The inflation crisis has accelerated in the past few months. Jerome Powell, chairman of the Fed, has recently told lawmakers that the risks of higher inflation have "moved up," and that the Fed might respond by speeding up the reduction in its monthly bond purchases to combat rising consumer prices.

"At this point, the economy is very strong, and inflationary pressures are high," said Powell. "It is therefore appropriate in my view to consider wrapping up the taper of our asset purchases, which we actually announced at our November meeting, perhaps a few months sooner." (Related: Federal Reserve expected to raise interest rates earlier than expected due to rapid inflation.)

The Fed has been buying $120 billion in Treasury bonds and mortgage-backed securities since the spring of 2020. It began trimming down these purchases by $15 billion in November.

The Fed is expected to sell off another $15 billion worth of asset purchases this December. But Powell's recent comments before Congress suggest that the central bank may make larger monthly reductions in the future so that the bond purchases can be ended earlier than the expected end-date of June 2022.

Such a move would clear the way for the Fed to raise its benchmark interest rate, which was reduced to a record low of zero percent to 0.25 percent in early 2020.

Inflation continues to run at more than twice the Fed's flexible target of two percent annually. Powell testified that it is unlikely to start easing until the second half of 2022 unless something is done immediately to resolve the root causes of the inflation crisis.

For now, the Fed's survey found that businesses were able to pass on higher operating costs to their customers with little resistance. But many businesses in certain sectors of the economy are finding it difficult to continue raising prices.

Fed still trying to argue that inflation is temporary

During Powell's testimony before Congress, the Fed chairman said nobody is sure whether the inflation crisis is only temporary. "The point is, we can't act as if we're sure of that," he said. "We're not at all sure of that. Inflation has been more persistent and higher than we've expected."

But Powell later insisted that he expects inflation to ease as the supply-and-demand imbalances caused by Wuhan coronavirus (COVID-19) pandemic lockdowns disappear.

Addressing supply chain bottlenecks and labor shortages is important, but the Republicans present during Powell's testimony pointed out that the Democratic administration's reckless spending is also likely causing the inflation crisis.

Some of the Republicans pointed specifically to an administration plan to spend upwards of $2 trillion on social welfare and the environment.

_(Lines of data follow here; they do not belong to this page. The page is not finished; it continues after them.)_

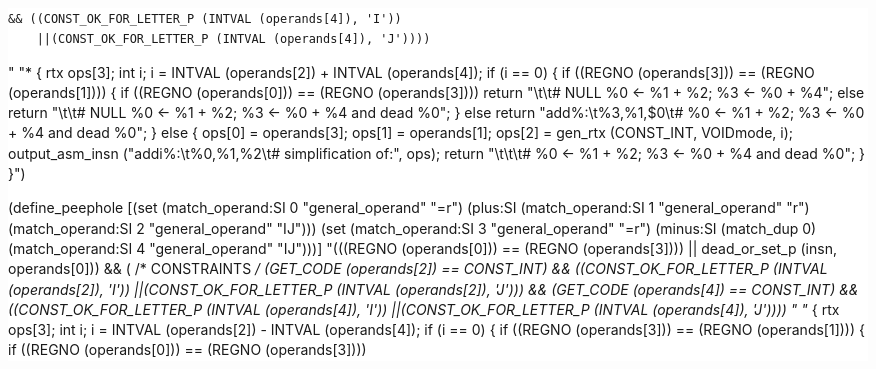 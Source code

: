     && ((CONST_OK_FOR_LETTER_P (INTVAL (operands[4]), 'I'))
        ||(CONST_OK_FOR_LETTER_P (INTVAL (operands[4]), 'J'))))
  "
  "*
{
  rtx ops[3];
  int i;
  i = INTVAL (operands[2]) + INTVAL (operands[4]);
  if  (i == 0)
    {
      if  ((REGNO (operands[3])) == (REGNO (operands[1])))
	{
	  if  ((REGNO (operands[0])) == (REGNO (operands[3])))
	    return \"\\t\\t# NULL %0 <- %1 + %2; %3 <- %0 + %4\";
	  else
	    return \"\\t\\t# NULL %0 <- %1 + %2; %3 <- %0 + %4 and dead %0\";
	}
      else
	return \"add%:\\t%3,%1,$0\\t# %0 <- %1 + %2; %3 <- %0 + %4 and dead %0\";
    }
  else
    {
      ops[0] = operands[3];
      ops[1] = operands[1];
      ops[2] = gen_rtx (CONST_INT, VOIDmode, i);
      output_asm_insn (\"addi%:\\t%0,%1,%2\\t# simplification of:\", ops);
      return \"\\t\\t\\t#  %0 <- %1 + %2; %3 <- %0 + %4 and dead %0\";
    }
}")




(define_peephole
  [(set (match_operand:SI 0 "general_operand" "=r")
	(plus:SI (match_operand:SI 1 "general_operand" "r")
		 (match_operand:SI 2 "general_operand" "IJ")))
   (set (match_operand:SI 3 "general_operand" "=r")
	(minus:SI (match_dup 0)
		  (match_operand:SI 4 "general_operand" "IJ")))]
  "(((REGNO (operands[0])) == (REGNO (operands[3])))
    ||
      dead_or_set_p (insn, operands[0]))
  &&
   (                                   /* CONSTRAINTS         */
       (GET_CODE (operands[2]) == CONST_INT)
    && ((CONST_OK_FOR_LETTER_P (INTVAL (operands[2]), 'I'))
        ||(CONST_OK_FOR_LETTER_P (INTVAL (operands[2]), 'J')))
    &&  (GET_CODE (operands[4]) == CONST_INT)
    && ((CONST_OK_FOR_LETTER_P (INTVAL (operands[4]), 'I'))
        ||(CONST_OK_FOR_LETTER_P (INTVAL (operands[4]), 'J'))))
  "
  "*
{
  rtx ops[3];
  int i;
  i = INTVAL (operands[2]) - INTVAL (operands[4]);
  if  (i == 0)
    {
      if  ((REGNO (operands[3])) == (REGNO (operands[1])))
	{
	  if  ((REGNO (operands[0])) == (REGNO (operands[3])))
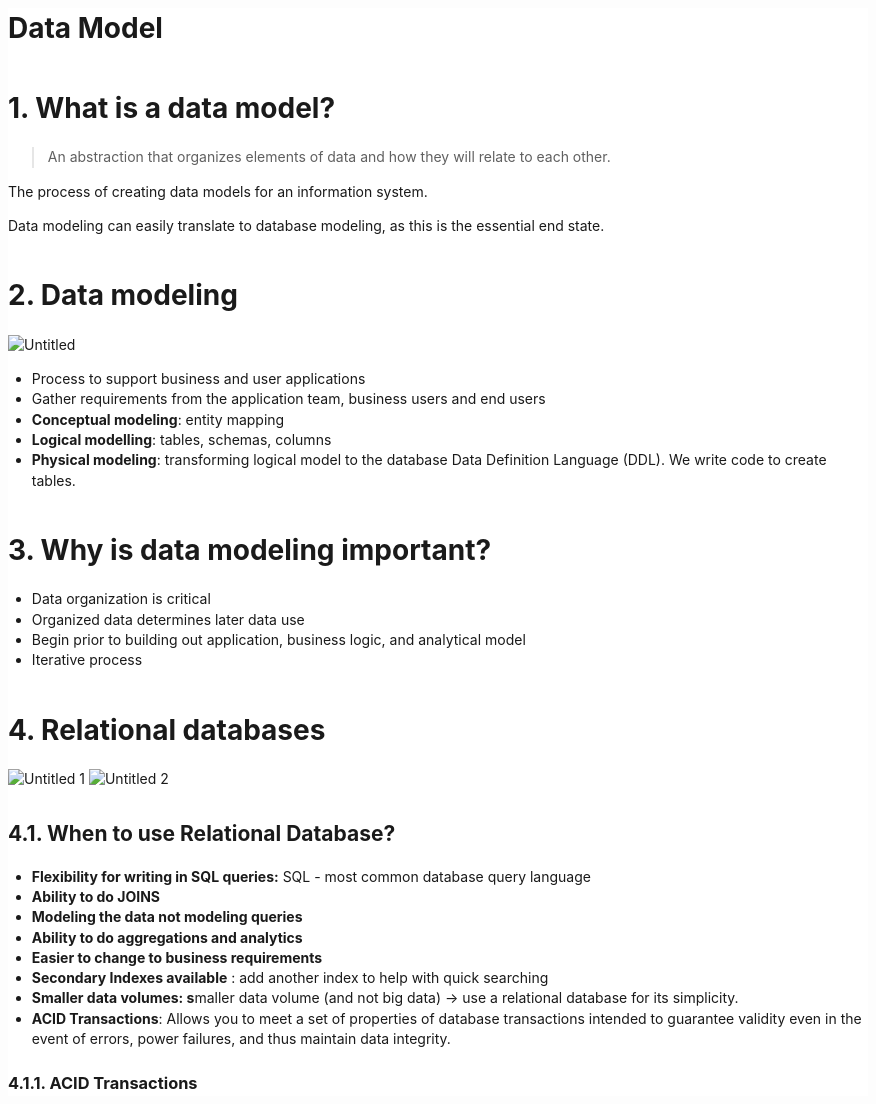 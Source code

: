 # Data Model

# 1. What is a data model?

> An abstraction that organizes elements of data and how they will relate to each other.
> 

The process of creating data models for an information system.

Data modeling can easily translate to database modeling, as this is the essential end state.

# 2. Data modeling

![Untitled](https://github.com/user-attachments/assets/f0b79fe0-d1ca-4614-af50-f3a7fd35365b)
- Process to support business and user applications
- Gather requirements from the application team, business users and end users
- **Conceptual modeling**: entity mapping
- **Logical modelling**: tables, schemas, columns
- **Physical modeling**: transforming logical model to the database Data Definition Language (DDL). We write code to create tables.

# 3. Why is data modeling important?
- Data organization is critical
- Organized data determines later data use
- Begin prior to building out application, business logic, and analytical model
- Iterative process

# 4. Relational databases
![Untitled 1](https://github.com/user-attachments/assets/6f5e682e-e402-4515-9f93-717dc16e8257)
![Untitled 2](https://github.com/user-attachments/assets/fade0a46-035c-465d-b8b8-17566252dbab)

## 4.1. When to use Relational Database?

- **Flexibility for writing in SQL queries:** SQL - most common database query language
- **Ability to do JOINS**
- **Modeling the data not modeling queries**
- **Ability to do aggregations and analytics**
- **Easier to change to business requirements**
- **Secondary Indexes available** : add another index to help with quick searching
- **Smaller data volumes: s**maller data volume (and not big data) → use a relational database for its simplicity.
- **ACID Transactions**: Allows you to meet a set of properties of database transactions intended to guarantee validity even in the event of errors, power failures, and thus maintain data integrity.

### 4.1.1. ACID Transactions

Secretary of the Treasury Janet Yellen tried to argue that the massive spending programs will not affect inflation because the $2 trillion is designed to be spent over the next decade, rather than all at once.

She added that some of the spending programs could improve the economy and contribute to lowering inflation. As an example, she argued that increasing spending on child care programs could make it easier for mothers to go back to work. This would theoretically improve the labor shortage.

Yellen noted that some of the administration's previous spending programs, such as the $1.9 trillion financial relief package approved last March, contributed to the economy by "putting money in people's pockets."

But Republican Rep. Patrick McHenry of North Carolina pointed out that there is no way this reckless spending won't make the inflation crisis worse.

"It is the multiple trillions of dollars that this Congress and this administration is spending that is putting jet fuel on the fires of this economy," said McHenry.